# DIY Sand Spikes



## MrFish49 (Jun 30, 2012)

I got sick of using the PVC ones I had made and saw the prices in the aluminum ones and decided I would just make a couple for myself. Spent about 16 in materials and took about an hour to make them both.


----------



## NKlamerus (Jan 4, 2016)

Photos broken?


----------



## MrFish49 (Jun 30, 2012)

NKlamerus said:


> Photos broken?


I guess they were to large to show properly, resized them.


----------



## Bigdaddyk (May 20, 2016)

Those look nice and clean.
I've made them with t post but I like your aluminum ones much better.
Just bought 2 from academy for 15 bucks each.
Think I'll go to lowes and see if they have aluminum and copy yours.


----------



## SteveCal (Jun 21, 2014)

I made a set like that about 4 years ago and still using them. They are a lot easier on the old guys then PVC spikes.

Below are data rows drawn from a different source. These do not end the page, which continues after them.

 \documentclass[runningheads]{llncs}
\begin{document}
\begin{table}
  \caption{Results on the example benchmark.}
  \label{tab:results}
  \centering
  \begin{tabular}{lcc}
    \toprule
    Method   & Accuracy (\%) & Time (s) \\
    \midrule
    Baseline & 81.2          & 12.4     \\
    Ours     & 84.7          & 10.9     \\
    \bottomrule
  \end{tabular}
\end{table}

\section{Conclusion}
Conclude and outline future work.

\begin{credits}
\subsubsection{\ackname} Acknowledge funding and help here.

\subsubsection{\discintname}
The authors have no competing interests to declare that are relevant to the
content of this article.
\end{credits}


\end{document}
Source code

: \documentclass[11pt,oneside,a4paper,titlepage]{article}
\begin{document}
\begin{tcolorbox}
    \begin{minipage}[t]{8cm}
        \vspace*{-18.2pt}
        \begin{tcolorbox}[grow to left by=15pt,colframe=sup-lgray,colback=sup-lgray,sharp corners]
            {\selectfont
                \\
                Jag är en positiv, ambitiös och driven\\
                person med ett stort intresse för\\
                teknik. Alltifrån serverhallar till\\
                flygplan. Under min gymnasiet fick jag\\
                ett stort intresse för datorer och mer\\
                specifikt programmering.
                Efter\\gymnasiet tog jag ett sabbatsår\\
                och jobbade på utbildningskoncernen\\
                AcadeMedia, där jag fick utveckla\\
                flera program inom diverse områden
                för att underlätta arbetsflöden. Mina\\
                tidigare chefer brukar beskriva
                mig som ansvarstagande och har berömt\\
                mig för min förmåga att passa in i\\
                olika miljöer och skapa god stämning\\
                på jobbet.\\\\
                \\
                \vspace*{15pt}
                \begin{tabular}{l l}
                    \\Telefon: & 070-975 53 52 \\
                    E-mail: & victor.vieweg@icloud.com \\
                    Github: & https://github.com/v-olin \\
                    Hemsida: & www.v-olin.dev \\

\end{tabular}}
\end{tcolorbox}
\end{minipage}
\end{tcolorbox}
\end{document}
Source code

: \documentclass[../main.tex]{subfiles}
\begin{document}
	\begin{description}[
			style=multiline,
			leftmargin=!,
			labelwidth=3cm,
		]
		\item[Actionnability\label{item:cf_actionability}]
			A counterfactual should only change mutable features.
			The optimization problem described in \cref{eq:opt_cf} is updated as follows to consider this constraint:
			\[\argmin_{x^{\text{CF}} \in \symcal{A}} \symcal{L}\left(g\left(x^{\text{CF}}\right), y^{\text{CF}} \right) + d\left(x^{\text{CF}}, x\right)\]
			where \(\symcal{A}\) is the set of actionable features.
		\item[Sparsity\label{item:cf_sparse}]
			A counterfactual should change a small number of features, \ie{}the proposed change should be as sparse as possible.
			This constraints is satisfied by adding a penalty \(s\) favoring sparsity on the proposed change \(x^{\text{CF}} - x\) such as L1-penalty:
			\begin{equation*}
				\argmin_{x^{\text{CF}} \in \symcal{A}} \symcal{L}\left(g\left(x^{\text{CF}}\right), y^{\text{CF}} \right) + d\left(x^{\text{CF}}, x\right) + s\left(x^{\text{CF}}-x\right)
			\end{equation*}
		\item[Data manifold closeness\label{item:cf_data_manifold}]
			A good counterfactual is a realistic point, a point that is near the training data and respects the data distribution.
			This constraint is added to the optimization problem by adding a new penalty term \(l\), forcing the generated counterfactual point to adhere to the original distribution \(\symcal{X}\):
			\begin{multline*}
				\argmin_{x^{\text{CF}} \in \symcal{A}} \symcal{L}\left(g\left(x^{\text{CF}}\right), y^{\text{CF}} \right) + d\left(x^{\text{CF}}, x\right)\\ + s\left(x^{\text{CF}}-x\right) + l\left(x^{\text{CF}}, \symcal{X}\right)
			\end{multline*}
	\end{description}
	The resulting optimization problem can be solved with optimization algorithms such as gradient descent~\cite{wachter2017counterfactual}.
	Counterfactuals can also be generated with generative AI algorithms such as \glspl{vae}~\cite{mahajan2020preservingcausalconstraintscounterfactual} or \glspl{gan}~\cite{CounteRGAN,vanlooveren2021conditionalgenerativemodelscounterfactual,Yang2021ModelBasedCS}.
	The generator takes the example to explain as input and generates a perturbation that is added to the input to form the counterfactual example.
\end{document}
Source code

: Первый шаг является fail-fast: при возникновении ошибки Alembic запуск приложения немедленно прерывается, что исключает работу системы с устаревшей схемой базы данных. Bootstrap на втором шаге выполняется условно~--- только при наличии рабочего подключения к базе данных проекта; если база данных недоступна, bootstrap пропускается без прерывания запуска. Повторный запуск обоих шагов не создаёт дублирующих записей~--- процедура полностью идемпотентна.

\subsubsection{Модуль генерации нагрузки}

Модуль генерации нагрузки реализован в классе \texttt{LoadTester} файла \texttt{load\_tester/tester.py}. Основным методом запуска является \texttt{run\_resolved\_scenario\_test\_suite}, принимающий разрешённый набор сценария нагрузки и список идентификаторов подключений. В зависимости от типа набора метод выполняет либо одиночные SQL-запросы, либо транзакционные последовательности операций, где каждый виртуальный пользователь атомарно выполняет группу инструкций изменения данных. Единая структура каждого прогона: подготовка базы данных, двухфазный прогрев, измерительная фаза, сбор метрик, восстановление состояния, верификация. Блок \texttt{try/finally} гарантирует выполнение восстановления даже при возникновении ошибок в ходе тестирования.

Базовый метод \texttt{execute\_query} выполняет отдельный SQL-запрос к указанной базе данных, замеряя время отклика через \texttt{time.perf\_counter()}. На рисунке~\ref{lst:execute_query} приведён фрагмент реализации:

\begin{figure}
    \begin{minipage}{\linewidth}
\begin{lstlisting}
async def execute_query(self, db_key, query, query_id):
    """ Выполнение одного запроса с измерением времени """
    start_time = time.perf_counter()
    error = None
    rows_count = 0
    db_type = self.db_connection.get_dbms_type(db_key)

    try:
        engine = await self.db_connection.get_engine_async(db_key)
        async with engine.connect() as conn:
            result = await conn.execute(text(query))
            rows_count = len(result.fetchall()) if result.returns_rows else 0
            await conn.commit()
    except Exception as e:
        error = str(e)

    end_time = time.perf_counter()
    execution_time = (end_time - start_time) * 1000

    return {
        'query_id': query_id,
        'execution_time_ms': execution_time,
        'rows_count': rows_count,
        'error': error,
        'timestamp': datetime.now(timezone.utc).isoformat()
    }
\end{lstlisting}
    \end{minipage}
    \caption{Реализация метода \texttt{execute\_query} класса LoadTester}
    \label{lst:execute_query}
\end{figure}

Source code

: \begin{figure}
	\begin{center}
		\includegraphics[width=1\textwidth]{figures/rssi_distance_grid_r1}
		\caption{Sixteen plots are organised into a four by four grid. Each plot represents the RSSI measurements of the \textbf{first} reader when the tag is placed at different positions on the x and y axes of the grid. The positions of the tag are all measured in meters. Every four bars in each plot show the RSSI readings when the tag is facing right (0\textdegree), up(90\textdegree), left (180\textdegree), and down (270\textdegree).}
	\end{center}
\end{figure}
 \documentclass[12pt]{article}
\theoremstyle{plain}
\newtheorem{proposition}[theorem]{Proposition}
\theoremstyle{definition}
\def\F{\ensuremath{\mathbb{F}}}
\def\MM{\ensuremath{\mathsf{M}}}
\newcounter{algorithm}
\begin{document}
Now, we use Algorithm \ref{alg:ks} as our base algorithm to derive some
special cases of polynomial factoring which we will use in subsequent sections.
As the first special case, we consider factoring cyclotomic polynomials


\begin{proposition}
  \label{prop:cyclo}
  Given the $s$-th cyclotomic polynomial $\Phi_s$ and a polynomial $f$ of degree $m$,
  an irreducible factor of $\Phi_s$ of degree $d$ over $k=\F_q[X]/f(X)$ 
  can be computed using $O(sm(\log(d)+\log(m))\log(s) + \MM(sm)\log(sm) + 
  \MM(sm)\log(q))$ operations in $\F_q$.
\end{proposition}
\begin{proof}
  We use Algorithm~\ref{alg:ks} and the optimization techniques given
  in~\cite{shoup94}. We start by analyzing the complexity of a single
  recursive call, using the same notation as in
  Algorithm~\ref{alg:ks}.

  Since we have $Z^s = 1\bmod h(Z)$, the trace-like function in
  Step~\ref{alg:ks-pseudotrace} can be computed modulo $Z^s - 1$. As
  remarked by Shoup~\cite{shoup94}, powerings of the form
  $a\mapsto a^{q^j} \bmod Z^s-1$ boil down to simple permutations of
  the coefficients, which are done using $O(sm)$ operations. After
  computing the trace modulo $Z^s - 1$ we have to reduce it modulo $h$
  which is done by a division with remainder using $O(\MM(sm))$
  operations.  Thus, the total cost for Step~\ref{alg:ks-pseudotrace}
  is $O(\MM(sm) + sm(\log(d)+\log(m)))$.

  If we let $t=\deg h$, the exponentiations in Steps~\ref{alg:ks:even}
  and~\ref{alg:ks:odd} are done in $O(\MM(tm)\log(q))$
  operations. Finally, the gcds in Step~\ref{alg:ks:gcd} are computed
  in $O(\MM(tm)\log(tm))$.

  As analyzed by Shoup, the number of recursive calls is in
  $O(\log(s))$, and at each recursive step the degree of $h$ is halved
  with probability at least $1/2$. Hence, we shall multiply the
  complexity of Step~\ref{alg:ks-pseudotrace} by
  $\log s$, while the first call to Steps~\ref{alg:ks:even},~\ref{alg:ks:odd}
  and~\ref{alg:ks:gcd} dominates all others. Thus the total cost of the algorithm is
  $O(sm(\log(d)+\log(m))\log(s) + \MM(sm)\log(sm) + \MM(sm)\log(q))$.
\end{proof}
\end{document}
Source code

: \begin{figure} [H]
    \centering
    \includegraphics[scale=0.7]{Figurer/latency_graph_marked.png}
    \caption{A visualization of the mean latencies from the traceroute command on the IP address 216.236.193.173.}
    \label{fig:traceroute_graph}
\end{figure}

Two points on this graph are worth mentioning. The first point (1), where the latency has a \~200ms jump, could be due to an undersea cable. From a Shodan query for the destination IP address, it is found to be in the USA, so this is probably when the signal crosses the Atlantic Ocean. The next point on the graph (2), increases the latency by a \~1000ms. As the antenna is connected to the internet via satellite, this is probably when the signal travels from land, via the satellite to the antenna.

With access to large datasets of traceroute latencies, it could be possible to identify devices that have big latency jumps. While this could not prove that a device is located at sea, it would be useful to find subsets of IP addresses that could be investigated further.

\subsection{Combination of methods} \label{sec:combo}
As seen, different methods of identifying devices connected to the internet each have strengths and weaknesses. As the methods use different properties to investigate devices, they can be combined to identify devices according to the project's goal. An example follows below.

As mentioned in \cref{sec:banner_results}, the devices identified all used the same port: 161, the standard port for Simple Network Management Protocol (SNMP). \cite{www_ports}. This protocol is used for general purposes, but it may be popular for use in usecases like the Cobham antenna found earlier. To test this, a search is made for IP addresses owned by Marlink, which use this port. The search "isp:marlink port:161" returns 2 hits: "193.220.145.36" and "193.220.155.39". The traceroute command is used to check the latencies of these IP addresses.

You did some good work.


----------



## MrFish49 (Jun 30, 2012)

What I noticed immediately about these when I picked them up after finishing them is how light they are compared to my pvc ones. Also used stainless nuts and bolts to avoid corrosion issues. They should have the aluminum in 8 foot pieces for around 12 dollars and change at lowes, home depot wanted 11 for a 4 foot piece.


----------